Unablässig hatte es geregnet. Flüsse, die vor Kurzem noch ausgetrocknet waren, schwollen zu reißenden Strömen an, die Fluten überspülten die Savanne, verschlangen Hütten und Vieh, zerstörten Straßen. Tausende Menschen flohen vor den braunen Wassermassen in höher gelegene Gebiete, nicht allen gelang es. Ein 15 Jahre altes Mädchen, das Ziegen hütete, wurde fortgerissen, ebenso ein alter Mann und ein sechsjähriges Kind.
Das zyklische Wetterphänomen El Niño hat im November Teile der nordkenianischen Region Marsabit verwüstet. Dabei war dort nach jahrelanger Dürre nichts sehnlicher erwartet worden als der Niederschlag, den „das Christkind“ bringen sollte. Dass sich Trocken- und Regenzeiten abwechseln, ist in den Ländern am Horn von Afrika nichts Neues, aber der menschengemachte Klimawandel verstärkt die Extreme des Wetters.
Ein paar Wochen bevor die Fluten kommen, sitzt die Dorfgemeinschaft von Tirgamo, einer Siedlung in der Nähe der Kleinstadt Laisamis, unter einer stattlichen Akazie. Ihre Krone wirft nur einen schütteren Schatten, denn sie trägt längst kein Laub mehr, in der sengenden Äquatorsonne glitzern die silbernen Dornen an den Ästen. Im weiten Umkreis um die Akazie hat die jahrelange Dürre nur noch roten Staub hinterlassen. „Wo wir sitzen, war einmal ein grünes Feld“, sagt eine Frau in der Tracht der Samburu. Um den Hals trägt sie einen bunten Perlenkragen, doch ihre Schultern sind schmal und ihre Wangen eingefallen.
Die Samburu leben ähnlich wie die Massai als halbnomadische Viehhirten. Die jungen Männer ziehen mit den Rinderherden durch die Savanne, die Familien ernähren sich hauptsächlich von der Milch und vom Blut der Tiere, bei besonderen Anlässen wird auch mal ein Rind geschlachtet. Die extensive Weidewirtschaft, der Pastoralismus, hat über Jahrhunderte funktioniert, kommt angesichts von gesellschaftlicher Modernisierung und Klimawandel aber zunehmend unter Druck.

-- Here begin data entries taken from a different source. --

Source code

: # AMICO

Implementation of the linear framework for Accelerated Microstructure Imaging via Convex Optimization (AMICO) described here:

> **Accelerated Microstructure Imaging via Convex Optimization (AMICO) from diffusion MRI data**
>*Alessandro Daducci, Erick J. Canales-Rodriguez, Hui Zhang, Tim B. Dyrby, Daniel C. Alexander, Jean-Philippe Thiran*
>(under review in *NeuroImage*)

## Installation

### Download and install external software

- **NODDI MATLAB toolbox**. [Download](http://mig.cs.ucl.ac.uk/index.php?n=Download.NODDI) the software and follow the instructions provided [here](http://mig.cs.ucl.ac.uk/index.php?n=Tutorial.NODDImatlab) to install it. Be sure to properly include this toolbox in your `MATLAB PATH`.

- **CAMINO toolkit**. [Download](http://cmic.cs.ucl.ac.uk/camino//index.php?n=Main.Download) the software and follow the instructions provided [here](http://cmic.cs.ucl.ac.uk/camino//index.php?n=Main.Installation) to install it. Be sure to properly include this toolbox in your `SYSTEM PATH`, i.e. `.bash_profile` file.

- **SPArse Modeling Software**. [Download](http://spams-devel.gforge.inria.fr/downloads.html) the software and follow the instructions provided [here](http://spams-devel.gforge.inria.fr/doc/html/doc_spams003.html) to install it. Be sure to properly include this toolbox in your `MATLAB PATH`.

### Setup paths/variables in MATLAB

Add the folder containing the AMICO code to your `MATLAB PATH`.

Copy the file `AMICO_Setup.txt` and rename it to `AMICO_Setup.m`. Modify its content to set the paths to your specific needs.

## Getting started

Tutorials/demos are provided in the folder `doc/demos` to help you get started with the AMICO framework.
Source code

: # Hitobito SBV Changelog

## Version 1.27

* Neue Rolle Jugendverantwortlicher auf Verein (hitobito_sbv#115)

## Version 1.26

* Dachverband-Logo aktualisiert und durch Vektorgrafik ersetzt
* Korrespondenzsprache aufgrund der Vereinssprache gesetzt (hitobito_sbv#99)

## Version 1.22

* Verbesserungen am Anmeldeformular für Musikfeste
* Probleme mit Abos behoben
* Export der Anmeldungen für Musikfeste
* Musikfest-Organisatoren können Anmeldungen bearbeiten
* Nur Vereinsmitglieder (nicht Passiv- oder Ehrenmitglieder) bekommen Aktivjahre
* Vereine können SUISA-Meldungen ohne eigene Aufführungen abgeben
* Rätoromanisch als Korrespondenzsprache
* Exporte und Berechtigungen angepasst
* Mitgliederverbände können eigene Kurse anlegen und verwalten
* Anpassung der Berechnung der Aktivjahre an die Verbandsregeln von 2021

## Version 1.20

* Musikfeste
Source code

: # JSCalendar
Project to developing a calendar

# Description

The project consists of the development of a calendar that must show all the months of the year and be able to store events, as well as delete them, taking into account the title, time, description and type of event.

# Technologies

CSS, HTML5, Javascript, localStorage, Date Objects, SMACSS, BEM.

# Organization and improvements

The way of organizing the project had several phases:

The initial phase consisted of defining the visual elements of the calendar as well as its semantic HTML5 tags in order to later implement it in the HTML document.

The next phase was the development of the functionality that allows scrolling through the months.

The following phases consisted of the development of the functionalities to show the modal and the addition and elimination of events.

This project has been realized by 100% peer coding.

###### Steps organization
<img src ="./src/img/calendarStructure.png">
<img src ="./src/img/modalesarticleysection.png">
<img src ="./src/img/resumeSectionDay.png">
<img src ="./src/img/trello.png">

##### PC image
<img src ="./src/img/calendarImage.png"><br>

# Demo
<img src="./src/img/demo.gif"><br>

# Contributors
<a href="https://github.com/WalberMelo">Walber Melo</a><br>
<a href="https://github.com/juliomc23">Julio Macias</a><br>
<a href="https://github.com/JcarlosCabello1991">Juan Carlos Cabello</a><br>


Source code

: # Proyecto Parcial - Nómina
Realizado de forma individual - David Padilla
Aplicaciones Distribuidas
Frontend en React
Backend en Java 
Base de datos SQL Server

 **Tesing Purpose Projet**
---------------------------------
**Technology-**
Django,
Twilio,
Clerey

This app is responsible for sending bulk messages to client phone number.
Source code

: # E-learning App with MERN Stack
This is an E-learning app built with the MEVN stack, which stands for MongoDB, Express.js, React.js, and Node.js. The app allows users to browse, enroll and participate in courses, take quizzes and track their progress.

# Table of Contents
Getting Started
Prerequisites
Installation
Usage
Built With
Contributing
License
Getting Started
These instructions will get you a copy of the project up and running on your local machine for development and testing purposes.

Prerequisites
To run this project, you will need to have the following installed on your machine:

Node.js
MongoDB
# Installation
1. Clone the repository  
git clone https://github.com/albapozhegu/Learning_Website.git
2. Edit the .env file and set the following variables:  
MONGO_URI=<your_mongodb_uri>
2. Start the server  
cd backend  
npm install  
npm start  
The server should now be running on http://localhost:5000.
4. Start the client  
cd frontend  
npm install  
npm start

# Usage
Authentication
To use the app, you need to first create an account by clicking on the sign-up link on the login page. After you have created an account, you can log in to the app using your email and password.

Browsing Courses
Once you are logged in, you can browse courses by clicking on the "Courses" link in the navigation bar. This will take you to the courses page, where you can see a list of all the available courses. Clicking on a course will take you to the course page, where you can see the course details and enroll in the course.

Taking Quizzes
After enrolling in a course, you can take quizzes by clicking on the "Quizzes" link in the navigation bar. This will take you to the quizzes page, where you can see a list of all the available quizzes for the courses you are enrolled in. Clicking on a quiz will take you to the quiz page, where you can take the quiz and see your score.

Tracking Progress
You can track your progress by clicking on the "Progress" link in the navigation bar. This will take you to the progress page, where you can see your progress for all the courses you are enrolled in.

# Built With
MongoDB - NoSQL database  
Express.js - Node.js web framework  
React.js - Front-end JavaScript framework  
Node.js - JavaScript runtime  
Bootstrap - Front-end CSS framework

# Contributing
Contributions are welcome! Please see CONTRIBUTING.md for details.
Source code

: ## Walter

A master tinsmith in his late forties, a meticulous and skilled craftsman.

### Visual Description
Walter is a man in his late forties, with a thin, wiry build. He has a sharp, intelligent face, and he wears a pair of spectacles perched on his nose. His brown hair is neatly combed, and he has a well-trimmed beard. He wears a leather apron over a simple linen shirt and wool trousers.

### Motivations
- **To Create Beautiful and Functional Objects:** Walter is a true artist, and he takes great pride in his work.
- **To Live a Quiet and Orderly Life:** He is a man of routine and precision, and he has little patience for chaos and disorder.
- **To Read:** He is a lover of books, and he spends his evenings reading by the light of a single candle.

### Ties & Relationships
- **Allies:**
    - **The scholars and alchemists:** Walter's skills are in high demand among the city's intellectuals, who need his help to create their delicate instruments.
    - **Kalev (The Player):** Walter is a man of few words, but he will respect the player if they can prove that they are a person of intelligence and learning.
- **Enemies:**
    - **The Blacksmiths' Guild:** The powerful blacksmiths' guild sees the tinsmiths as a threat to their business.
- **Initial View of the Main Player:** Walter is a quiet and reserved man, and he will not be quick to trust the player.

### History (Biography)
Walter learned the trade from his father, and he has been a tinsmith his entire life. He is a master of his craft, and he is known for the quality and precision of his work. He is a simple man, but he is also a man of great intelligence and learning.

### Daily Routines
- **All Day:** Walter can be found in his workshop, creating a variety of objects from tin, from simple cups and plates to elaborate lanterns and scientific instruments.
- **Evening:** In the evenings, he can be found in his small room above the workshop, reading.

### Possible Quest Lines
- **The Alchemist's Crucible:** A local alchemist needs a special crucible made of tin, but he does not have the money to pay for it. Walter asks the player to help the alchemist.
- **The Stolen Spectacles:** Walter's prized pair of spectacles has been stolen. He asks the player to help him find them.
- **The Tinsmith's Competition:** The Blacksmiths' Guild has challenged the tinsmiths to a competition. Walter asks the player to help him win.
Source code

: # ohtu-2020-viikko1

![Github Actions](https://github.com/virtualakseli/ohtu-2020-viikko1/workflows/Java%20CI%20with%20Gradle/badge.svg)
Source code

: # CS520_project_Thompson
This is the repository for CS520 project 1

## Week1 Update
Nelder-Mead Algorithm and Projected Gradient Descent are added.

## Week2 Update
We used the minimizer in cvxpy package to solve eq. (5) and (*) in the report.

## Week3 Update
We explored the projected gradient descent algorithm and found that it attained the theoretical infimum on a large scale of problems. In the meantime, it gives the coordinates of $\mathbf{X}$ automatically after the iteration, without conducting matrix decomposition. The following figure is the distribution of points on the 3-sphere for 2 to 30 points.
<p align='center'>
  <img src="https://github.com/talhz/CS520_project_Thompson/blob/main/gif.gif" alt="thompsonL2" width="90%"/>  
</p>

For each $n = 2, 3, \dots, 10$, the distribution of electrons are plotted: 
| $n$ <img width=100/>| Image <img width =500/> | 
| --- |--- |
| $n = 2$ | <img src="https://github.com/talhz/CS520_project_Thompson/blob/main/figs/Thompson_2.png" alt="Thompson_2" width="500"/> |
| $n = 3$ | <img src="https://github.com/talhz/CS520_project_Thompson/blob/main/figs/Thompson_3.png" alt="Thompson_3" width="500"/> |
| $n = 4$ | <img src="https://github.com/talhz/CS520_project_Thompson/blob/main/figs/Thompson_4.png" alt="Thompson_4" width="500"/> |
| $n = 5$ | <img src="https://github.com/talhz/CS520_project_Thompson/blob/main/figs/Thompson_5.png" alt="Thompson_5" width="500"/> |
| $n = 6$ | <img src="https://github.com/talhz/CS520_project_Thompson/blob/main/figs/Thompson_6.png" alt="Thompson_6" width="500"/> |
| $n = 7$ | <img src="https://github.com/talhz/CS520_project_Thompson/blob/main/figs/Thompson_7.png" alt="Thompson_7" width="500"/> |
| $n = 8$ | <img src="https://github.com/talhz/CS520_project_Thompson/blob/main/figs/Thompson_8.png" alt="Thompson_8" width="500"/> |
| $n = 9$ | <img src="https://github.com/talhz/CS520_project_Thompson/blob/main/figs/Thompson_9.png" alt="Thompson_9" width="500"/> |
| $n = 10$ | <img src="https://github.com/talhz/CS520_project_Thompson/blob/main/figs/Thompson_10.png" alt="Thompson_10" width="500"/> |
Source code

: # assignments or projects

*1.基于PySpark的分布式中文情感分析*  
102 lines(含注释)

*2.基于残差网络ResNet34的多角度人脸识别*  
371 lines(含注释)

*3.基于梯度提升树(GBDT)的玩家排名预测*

Das ausgelaugte Weideland reicht nicht mehr aus für die riesigen Viehherden, in den zurückliegenden Dürrejahren sind Hunderttausende Rinder, Schafe und Ziegen verendet.
Sobald das Wasser kommt, sprießen die Blätter wieder
Es muss sich etwas ändern, sagt Jarso James Galgallo. Er leitet das lokale Team von World Vision in Marsabit. Die weltweit tätige Hilfsorganisation, die ihren Deutschland-Sitz in Friedrichsdorf bei Frankfurt hat, ist in diesem Jahr einer der zwei Partner von „F.A.Z.-Leser helfen“. Die Spenden, um die diese Zeitung bittet, sollen den Menschen im Norden Kenias helfen, eine nachhaltige bäuerliche Landwirtschaft zu entwickeln. Kein Mann müsse – wie einst sein eigener Vater – Hunderte Rinder halten, sagt Galgallo. Zu einer vergleichsweise bescheidenen Viehhaltung müsse der Anbau von trockenheitsresistenten Pflanzen kommen, außerdem weitere Einkommensquellen etwa aus der Imkerei. Und vor allem müssten die Kinder in die Schule gehen. Denn nur so eröffneten sich langfristige Perspektiven.